=== WHAT THE TASK REQUIRES ===
Search the records for "Collections". Report every line where it occurs.
***** SUPPLIED MATERIAL *****
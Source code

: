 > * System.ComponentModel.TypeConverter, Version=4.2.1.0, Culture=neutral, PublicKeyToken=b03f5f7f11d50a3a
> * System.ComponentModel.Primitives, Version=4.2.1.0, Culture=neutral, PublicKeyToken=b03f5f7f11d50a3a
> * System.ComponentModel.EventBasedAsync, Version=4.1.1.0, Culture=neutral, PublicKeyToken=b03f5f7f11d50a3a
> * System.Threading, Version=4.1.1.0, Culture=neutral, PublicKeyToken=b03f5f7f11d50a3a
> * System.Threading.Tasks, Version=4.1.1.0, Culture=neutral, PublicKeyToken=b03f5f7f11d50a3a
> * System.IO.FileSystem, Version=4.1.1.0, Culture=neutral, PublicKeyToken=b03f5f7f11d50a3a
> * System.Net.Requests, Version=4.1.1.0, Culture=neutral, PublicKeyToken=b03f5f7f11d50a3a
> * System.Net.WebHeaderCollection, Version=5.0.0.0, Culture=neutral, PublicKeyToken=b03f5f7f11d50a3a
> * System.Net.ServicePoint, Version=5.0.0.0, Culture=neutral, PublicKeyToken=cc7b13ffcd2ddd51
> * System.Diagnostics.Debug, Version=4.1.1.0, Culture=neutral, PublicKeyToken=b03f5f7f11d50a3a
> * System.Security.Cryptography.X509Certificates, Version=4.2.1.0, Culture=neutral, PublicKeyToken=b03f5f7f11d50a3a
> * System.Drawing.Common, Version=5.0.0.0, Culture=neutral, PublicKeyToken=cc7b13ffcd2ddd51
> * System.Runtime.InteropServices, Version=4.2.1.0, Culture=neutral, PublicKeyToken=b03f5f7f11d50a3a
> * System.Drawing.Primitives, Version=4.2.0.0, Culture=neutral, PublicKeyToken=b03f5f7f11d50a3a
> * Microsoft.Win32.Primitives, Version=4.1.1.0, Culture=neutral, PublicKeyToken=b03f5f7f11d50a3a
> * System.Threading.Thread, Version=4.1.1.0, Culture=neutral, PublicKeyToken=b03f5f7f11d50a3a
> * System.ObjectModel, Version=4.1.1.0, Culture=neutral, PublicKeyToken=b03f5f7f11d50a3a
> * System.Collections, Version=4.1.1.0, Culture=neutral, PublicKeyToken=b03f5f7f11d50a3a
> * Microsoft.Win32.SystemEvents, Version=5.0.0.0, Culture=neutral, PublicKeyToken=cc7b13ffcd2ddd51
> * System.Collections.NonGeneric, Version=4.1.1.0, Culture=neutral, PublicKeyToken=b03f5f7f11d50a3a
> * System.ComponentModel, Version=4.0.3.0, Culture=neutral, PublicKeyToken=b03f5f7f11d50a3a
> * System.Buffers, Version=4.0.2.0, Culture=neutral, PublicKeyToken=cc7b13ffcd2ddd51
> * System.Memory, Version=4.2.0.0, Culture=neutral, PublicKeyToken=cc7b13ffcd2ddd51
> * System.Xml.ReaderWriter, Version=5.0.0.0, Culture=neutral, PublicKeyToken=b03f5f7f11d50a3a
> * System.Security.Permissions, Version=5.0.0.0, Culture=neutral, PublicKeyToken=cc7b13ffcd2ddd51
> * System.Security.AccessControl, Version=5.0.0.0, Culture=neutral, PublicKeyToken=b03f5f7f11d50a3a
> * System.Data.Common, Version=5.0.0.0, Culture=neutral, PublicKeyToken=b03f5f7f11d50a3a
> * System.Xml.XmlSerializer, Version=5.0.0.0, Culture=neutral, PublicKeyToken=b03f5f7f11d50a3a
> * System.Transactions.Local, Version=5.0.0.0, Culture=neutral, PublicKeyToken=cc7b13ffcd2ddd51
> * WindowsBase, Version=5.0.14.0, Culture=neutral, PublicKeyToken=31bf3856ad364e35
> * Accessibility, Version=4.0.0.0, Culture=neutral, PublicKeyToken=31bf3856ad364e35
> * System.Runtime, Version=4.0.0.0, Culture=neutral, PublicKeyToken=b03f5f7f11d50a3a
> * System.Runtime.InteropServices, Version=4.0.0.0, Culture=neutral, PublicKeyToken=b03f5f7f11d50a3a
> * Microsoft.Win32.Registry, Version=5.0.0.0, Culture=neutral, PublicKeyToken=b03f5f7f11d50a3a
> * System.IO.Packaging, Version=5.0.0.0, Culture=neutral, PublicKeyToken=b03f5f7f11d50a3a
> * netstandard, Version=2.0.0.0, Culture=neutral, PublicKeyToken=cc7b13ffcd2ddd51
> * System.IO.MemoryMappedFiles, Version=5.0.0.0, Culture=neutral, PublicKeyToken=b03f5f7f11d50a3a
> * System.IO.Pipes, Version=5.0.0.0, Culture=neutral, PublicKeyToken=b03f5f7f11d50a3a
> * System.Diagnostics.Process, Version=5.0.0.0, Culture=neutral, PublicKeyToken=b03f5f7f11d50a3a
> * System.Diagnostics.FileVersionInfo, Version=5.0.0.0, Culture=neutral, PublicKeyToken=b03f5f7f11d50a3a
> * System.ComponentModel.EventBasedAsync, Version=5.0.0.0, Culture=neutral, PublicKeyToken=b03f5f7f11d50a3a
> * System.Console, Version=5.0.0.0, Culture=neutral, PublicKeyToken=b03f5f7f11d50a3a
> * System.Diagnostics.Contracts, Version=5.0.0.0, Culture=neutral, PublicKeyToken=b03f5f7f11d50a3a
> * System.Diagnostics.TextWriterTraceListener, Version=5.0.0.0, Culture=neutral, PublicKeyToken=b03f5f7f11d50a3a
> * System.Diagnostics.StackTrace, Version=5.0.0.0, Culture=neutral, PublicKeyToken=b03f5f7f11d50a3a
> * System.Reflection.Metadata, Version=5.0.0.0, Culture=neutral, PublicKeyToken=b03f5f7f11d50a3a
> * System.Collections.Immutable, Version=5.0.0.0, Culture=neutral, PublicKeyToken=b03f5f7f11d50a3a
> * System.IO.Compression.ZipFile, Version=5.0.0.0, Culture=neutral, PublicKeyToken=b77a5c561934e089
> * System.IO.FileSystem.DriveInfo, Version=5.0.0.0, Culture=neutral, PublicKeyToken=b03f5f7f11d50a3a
*****
=== TASK RESULT ===
> * System.Collections, Version=4.1.1.0, Culture=neutral, PublicKeyToken=b03f5f7f11d50a3a
> * System.Collections.NonGeneric, Version=4.1.1.0, Culture=neutral, PublicKeyToken=b03f5f7f11d50a3a
> * System.Collections.Immutable, Version=5.0.0.0, Culture=neutral, PublicKeyToken=b03f5f7f11d50a3a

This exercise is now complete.